Ole und Asger fanden auf dem Automaten eine Telefonnummer, die wählten sie und erreichten einen freundlichen älteren Herrn. Sie fuhren hin. Es waren zwei Brüder, stellte sich heraus, die diese Fotoautomaten seit den 60er-Jahren aufgestellt und betreut hatten. Nun gaben sie auf – aus Altersgründen. Sie hörten schon am Klang, wenn mit der Mechanik etwas nicht stimmte. Zwei Wochen lang überholten sie ihre Maschine, dann gaben sie sie den jungen Männern mit auf den Weg. Ole und Asger liehen einen Laster und brachten ihre rettende Idee nach Hause. 8.000 Euro bezahlten sie für den Automaten, die Wartung und den Transport. Wenn man eine Idee umsetzen will, muss man entschlossen sein, sagt Ole.

In Berlin angekommen, suchten sie eine Stelle für den Automaten – und stießen auf ein Problem: Kaum ein Ort in Berlin ist frei von hochfliegenden Bauplanungen – die freilich erst in ferner Zukunft oder niemals realisiert werden. Aber verplant ist verplant. Nach langer Suche trat ein Pächter ihnen eine Nische zwischen einem Haus und einem Imbiss ab, die bislang von Punkern zum Pinkeln verwendet wurde. Sie lag am Rosenthaler Platz.

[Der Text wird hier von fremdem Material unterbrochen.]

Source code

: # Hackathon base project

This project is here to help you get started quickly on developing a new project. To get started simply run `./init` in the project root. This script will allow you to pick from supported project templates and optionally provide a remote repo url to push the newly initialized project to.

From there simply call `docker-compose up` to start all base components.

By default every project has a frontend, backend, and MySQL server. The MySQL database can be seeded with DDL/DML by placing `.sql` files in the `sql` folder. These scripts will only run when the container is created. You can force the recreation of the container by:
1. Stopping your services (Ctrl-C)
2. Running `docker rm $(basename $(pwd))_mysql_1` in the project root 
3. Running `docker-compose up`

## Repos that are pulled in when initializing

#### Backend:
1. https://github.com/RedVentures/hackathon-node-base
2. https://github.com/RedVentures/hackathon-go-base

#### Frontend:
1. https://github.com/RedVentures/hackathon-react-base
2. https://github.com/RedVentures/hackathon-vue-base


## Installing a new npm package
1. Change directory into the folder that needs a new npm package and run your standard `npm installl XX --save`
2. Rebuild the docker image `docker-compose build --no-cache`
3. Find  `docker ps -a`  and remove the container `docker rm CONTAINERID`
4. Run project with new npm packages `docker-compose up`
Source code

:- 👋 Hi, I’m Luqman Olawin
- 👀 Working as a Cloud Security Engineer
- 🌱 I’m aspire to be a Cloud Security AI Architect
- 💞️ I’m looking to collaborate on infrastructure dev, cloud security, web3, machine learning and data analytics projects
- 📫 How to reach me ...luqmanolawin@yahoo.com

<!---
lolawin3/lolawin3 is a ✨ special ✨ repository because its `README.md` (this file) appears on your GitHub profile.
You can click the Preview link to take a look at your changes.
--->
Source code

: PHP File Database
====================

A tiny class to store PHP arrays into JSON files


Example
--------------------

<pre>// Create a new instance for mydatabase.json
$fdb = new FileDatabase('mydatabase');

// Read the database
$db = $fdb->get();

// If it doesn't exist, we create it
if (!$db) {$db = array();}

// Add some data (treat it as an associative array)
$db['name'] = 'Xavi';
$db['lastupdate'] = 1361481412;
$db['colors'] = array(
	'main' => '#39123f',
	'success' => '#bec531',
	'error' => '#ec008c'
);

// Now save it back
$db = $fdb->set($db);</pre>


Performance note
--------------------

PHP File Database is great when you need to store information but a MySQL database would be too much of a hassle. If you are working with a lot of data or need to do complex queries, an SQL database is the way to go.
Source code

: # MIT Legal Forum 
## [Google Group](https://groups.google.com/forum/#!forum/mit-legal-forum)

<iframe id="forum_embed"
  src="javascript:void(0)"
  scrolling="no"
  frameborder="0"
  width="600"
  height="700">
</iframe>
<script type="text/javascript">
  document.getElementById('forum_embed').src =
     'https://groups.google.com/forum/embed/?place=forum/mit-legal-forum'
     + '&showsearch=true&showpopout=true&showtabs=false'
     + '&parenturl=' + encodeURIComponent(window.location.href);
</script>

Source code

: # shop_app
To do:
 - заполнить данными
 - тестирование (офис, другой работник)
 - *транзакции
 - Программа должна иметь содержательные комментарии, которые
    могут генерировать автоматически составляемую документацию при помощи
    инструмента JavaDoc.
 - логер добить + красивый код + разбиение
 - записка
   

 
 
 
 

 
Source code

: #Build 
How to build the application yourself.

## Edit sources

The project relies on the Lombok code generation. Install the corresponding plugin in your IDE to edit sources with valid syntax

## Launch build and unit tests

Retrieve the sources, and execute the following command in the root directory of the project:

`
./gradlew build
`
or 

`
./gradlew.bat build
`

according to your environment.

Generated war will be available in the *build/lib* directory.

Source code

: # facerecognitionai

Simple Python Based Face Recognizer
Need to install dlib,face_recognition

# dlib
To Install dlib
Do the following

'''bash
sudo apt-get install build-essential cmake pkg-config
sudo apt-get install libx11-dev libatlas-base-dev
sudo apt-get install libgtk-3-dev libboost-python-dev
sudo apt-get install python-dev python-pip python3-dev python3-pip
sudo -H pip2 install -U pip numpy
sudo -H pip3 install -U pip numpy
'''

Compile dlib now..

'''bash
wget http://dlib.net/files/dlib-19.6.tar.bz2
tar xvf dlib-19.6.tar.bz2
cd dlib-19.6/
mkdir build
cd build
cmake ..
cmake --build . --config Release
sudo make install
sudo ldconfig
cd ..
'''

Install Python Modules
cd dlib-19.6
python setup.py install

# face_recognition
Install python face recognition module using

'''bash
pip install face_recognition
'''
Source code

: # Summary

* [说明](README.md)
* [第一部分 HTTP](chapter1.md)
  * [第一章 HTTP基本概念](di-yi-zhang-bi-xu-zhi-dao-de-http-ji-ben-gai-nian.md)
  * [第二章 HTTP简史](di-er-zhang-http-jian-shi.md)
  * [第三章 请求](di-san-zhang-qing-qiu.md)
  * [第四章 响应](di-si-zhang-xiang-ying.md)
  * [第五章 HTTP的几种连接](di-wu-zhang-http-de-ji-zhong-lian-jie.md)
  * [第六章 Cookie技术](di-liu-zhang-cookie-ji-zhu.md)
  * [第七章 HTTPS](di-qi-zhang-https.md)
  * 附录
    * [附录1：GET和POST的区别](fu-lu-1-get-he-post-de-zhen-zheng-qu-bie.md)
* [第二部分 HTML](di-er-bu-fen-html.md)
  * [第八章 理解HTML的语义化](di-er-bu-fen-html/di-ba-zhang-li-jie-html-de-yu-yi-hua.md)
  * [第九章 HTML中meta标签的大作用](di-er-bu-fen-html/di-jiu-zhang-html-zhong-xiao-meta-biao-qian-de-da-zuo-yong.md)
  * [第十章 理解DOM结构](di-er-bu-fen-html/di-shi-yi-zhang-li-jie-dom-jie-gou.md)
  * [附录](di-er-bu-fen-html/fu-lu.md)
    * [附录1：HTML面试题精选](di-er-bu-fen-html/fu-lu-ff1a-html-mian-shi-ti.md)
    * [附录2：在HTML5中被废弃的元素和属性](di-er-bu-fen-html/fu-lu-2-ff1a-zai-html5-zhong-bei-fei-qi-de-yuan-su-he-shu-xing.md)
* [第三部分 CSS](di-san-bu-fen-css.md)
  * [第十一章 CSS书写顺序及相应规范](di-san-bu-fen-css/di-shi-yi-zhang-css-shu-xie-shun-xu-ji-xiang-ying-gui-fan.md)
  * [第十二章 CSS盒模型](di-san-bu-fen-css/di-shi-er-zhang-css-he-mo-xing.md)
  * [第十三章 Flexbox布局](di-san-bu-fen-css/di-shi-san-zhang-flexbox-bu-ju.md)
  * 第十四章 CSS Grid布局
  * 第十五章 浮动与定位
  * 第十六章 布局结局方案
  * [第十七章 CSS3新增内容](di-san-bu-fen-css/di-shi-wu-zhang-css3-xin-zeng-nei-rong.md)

Gewonnen, dachten Asger und Ole. Sie reinigten die Pissecke, stellten ihren Automaten auf, setzten sich hinein und machten ein Probebild. Dann stiegen sie wieder aus und sahen sich an. Der Automat funktionierte nicht. In der folgenden Zeit wurden Ole und Asger, die eigentlich die Maschine für sich arbeiten lassen wollten, zu Spezialisten für ihren Kasten. Auch Ole hört nun am Klang, wenn die Mechanik ein Leiden hat. „Es ist ein hochsensibler Apparat“, sagt er. Es ist ein ganzes Fotolabor auf engstem Raum, in vier Bädern werden die Bilder entwickelt. Um die Entwicklerflüssigkeit zu transportieren, schafften sie ein Auto an. Sie fuhren ungezählte Male in die Schweiz, um Fachwissen einzuholen. Oles Wohnung sah mehr und mehr wie eine Werkstatt aus, und immer wieder traf er Freunde, die ihm sagten, dass sie seine Idee für großen Schwachsinn hielten.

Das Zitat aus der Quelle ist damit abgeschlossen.